Work task:
All entries are to be printed again exactly, with their images omitted.

Materials provided:
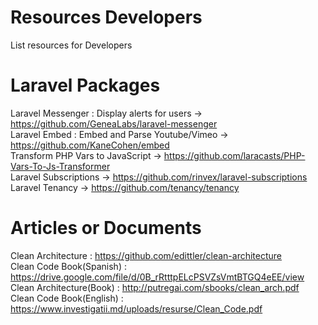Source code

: # Resources Developers
List resources for Developers


# Laravel Packages
Laravel Messenger : Display alerts for users -> https://github.com/GeneaLabs/laravel-messenger  
Laravel Embed : Embed and Parse Youtube/Vimeo -> https://github.com/KaneCohen/embed    
Transform PHP Vars to JavaScript -> https://github.com/laracasts/PHP-Vars-To-Js-Transformer  
Laravel Subscriptions -> https://github.com/rinvex/laravel-subscriptions   
Laravel Tenancy -> https://github.com/tenancy/tenancy

# Articles or Documents
Clean Architecture : https://github.com/edittler/clean-architecture  
Clean Code Book(Spanish) : https://drive.google.com/file/d/0B_rRtttpELcPSVZsVmtBTGQ4eEE/view  
Clean Architecture(Book) : http://putregai.com/sbooks/clean_arch.pdf  
Clean Code Book(English) : https://www.investigatii.md/uploads/resurse/Clean_Code.pdf

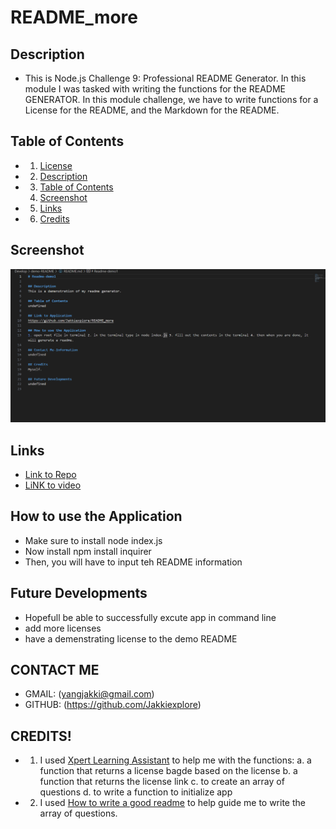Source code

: # README_more

## Description
* This is Node.js Challenge 9: Professional README Generator. In this module I was tasked with writing the functions for the README GENERATOR. In this module challenge, we have to write functions for a License for the README, and the Markdown for the README. 

## Table of Contents
* 1. [License](#)
* 2. [Description](#description)
* 3. [Table of Contents](#description)
  4. [Screenshot](#screenshot)
* 5. [Links](#links)
* 6. [Credits](#)


## Screenshot
![Screenshot of application](./assets/images/application.png)



## Links
* [Link to Repo](https://github.com/Jakkiexplore/README_more)
* [LiNK to video](https://watch.screencastify.com/v/xK45roktowrCg4Gp50Cj)


## How to use the Application
* Make sure to install node index.js
* Now install npm install inquirer
* Then, you will have to input teh README information

## Future Developments
- Hopefull be able to successfully excute app in command line
- add more licenses
- have a demenstrating license to the demo README




## CONTACT ME
* GMAIL: (yangjakki@gmail.com)
* GITHUB: (https://github.com/Jakkiexplore)

## CREDITS!
* 1. I used [Xpert Learning Assistant](https://bootcampspot.instructure.com/courses/4087/external_tools/313) to help me with the functions:
     a. a function that returns a license bagde based on the license
     b. a function that returns the license link
     c. to create an array of questions
     d. to write a function to initialize app
     
* 2. I used [How to write a good readme](https://www.freecodecamp.org/news/how-to-write-a-good-readme-file/) to help guide me to write the array of questions.

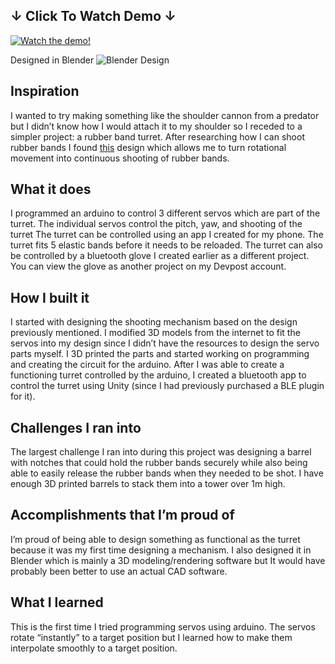 ## ↓ Click To Watch Demo ↓
[![Watch the demo!](https://d112y698adiu2z.cloudfront.net/photos/production/software_photos/002/480/899/datas/gallery.jpg)](https://www.youtube.com/watch?v=vvXfCGgURfA)

Designed in Blender
![Blender Design](https://d112y698adiu2z.cloudfront.net/photos/production/software_photos/002/480/980/datas/original.png)

## Inspiration
I wanted to try making something like the shoulder cannon from a predator but I didn’t know how I would attach it to my shoulder so I receded to a simpler project: a rubber band turret. After researching how I can shoot rubber bands I found [this](https://hackaday.com/2019/02/13/palm-sized-gatling-gun-has-32-mini-elastics-with-your-name-on-them/) design which allows me to turn rotational movement into continuous shooting of rubber bands.

## What it does
I programmed an arduino to control 3 different servos which are part of the turret. The individual servos control the pitch, yaw, and shooting of the turret The turret can be controlled using an app I created for my phone. The turret fits 5 elastic bands before it needs to be reloaded. The turret can also be controlled by a bluetooth glove I created earlier as a different project. You can view the glove as another project on my Devpost account.

## How I built it
I started with designing the shooting mechanism based on the design previously mentioned. I modified 3D models from the internet to fit the servos into my design since I didn’t have the resources to design the servo parts myself. I 3D printed the parts and started working on programming and creating the circuit for the arduino. After I was able to create a functioning turret controlled by the arduino, I created a bluetooth app to control the turret using Unity (since I had previously purchased a BLE plugin for it).

## Challenges I ran into
The largest challenge I ran into during this project was designing a barrel with notches that could hold the rubber bands securely while also being able to easily release the rubber bands when they needed to be shot. I have enough 3D printed barrels to stack them into a tower over 1m high.

## Accomplishments that I’m proud of
I’m proud of being able to design something as functional as the turret because it was my first time designing a mechanism. I also designed it in Blender which is mainly a 3D modeling/rendering software but It would have probably been better to use an actual CAD software.

## What I learned
This is the first time I tried programming servos using arduino. The servos rotate “instantly” to a target position but I learned how to make them interpolate smoothly to a target position.
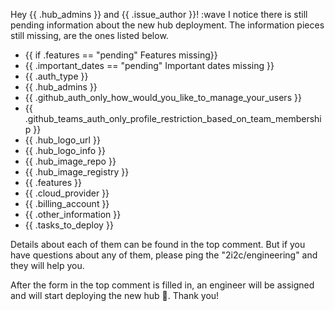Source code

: Hey {{ .hub_admins }} and {{ .issue_author }}! :wave
I notice there is still pending information about the new hub deployment.
The information pieces still missing, are the ones listed below.
- {{ if .features == "pending" Features missing}}
- {{ .important_dates == "pending" Important dates missing }}
- {{ .auth_type }}
- {{ .hub_admins }}
- {{ .github_auth_only_how_would_you_like_to_manage_your_users }}
- {{ .github_teams_auth_only_profile_restriction_based_on_team_membership }}
- {{ .hub_logo_url }}
- {{ .hub_logo_info }}
- {{ .hub_image_repo }}
- {{ .hub_image_registry }}
- {{ .features }}
- {{ .cloud_provider }}
- {{ .billing_account }}
- {{ .other_information }}
- {{ .tasks_to_deploy }}

Details about each of them can be found in the top comment. But if you have questions about any of them, please ping the "2i2c/engineering" and they will help you.

After the form in the top comment is filled in, an engineer will be assigned and will start deploying the new hub 🚀.
Thank you!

Completed task:
Source code

: # Resources Developers
List resources for Developers


# Laravel Packages
Laravel Messenger : Display alerts for users -> https://github.com/GeneaLabs/laravel-messenger  
Laravel Embed : Embed and Parse Youtube/Vimeo -> https://github.com/KaneCohen/embed    
Transform PHP Vars to JavaScript -> https://github.com/laracasts/PHP-Vars-To-Js-Transformer  
Laravel Subscriptions -> https://github.com/rinvex/laravel-subscriptions   
Laravel Tenancy -> https://github.com/tenancy/tenancy

# Articles or Documents
Clean Architecture : https://github.com/edittler/clean-architecture  
Clean Code Book(Spanish) : https://drive.google.com/file/d/0B_rRtttpELcPSVZsVmtBTGQ4eEE/view  
Clean Architecture(Book) : http://putregai.com/sbooks/clean_arch.pdf  
Clean Code Book(English) : https://www.investigatii.md/uploads/resurse/Clean_Code.pdf

Source code

: # README_more

## Description
* This is Node.js Challenge 9: Professional README Generator. In this module I was tasked with writing the functions for the README GENERATOR. In this module challenge, we have to write functions for a License for the README, and the Markdown for the README. 

## Table of Contents
* 1. [License](#)
* 2. [Description](#description)
* 3. [Table of Contents](#description)
  4. [Screenshot](#screenshot)
* 5. [Links](#links)
* 6. [Credits](#)


## Screenshot
![Screenshot of application](./assets/images/application.png)



## Links
* [Link to Repo](https://github.com/Jakkiexplore/README_more)
* [LiNK to video](https://watch.screencastify.com/v/xK45roktowrCg4Gp50Cj)


## How to use the Application
* Make sure to install node index.js
* Now install npm install inquirer
* Then, you will have to input teh README information

## Future Developments
- Hopefull be able to successfully excute app in command line
- add more licenses
- have a demenstrating license to the demo README




## CONTACT ME
* GMAIL: (yangjakki@gmail.com)
* GITHUB: (https://github.com/Jakkiexplore)

## CREDITS!
* 1. I used [Xpert Learning Assistant](https://bootcampspot.instructure.com/courses/4087/external_tools/313) to help me with the functions:
     a. a function that returns a license bagde based on the license
     b. a function that returns the license link
     c. to create an array of questions
     d. to write a function to initialize app
     
* 2. I used [How to write a good readme](https://www.freecodecamp.org/news/how-to-write-a-good-readme-file/) to help guide me to write the array of questions.

 ## ↓ Click To Watch Demo ↓
[![Watch the demo!](https://d112y698adiu2z.cloudfront.net/photos/production/software_photos/002/480/899/datas/gallery.jpg)](https://www.youtube.com/watch?v=vvXfCGgURfA)

Designed in Blender
![Blender Design](https://d112y698adiu2z.cloudfront.net/photos/production/software_photos/002/480/980/datas/original.png)

## Inspiration
I wanted to try making something like the shoulder cannon from a predator but I didn’t know how I would attach it to my shoulder so I receded to a simpler project: a rubber band turret. After researching how I can shoot rubber bands I found [this](https://hackaday.com/2019/02/13/palm-sized-gatling-gun-has-32-mini-elastics-with-your-name-on-them/) design which allows me to turn rotational movement into continuous shooting of rubber bands.

## What it does
I programmed an arduino to control 3 different servos which are part of the turret. The individual servos control the pitch, yaw, and shooting of the turret The turret can be controlled using an app I created for my phone. The turret fits 5 elastic bands before it needs to be reloaded. The turret can also be controlled by a bluetooth glove I created earlier as a different project. You can view the glove as another project on my Devpost account.

## How I built it
I started with designing the shooting mechanism based on the design previously mentioned. I modified 3D models from the internet to fit the servos into my design since I didn’t have the resources to design the servo parts myself. I 3D printed the parts and started working on programming and creating the circuit for the arduino. After I was able to create a functioning turret controlled by the arduino, I created a bluetooth app to control the turret using Unity (since I had previously purchased a BLE plugin for it).

## Challenges I ran into
The largest challenge I ran into during this project was designing a barrel with notches that could hold the rubber bands securely while also being able to easily release the rubber bands when they needed to be shot. I have enough 3D printed barrels to stack them into a tower over 1m high.

## Accomplishments that I’m proud of
I’m proud of being able to design something as functional as the turret because it was my first time designing a mechanism. I also designed it in Blender which is mainly a 3D modeling/rendering software but It would have probably been better to use an actual CAD software.

## What I learned
This is the first time I tried programming servos using arduino. The servos rotate “instantly” to a target position but I learned how to make them interpolate smoothly to a target position.
Source code

: Hey {{ .hub_admins }} and {{ .issue_author }}! :wave
I notice there is still pending information about the new hub deployment.
The information pieces still missing, are the ones listed below.
- {{ if .features == "pending" Features missing}}
- {{ .important_dates == "pending" Important dates missing }}
- {{ .auth_type }}
- {{ .hub_admins }}
- {{ .github_auth_only_how_would_you_like_to_manage_your_users }}
- {{ .github_teams_auth_only_profile_restriction_based_on_team_membership }}
- {{ .hub_logo_url }}
- {{ .hub_logo_info }}
- {{ .hub_image_repo }}
- {{ .hub_image_registry }}
- {{ .features }}
- {{ .cloud_provider }}
- {{ .billing_account }}
- {{ .other_information }}
- {{ .tasks_to_deploy }}

Details about each of them can be found in the top comment. But if you have questions about any of them, please ping the "2i2c/engineering" and they will help you.

After the form in the top comment is filled in, an engineer will be assigned and will start deploying the new hub 🚀.
Thank you!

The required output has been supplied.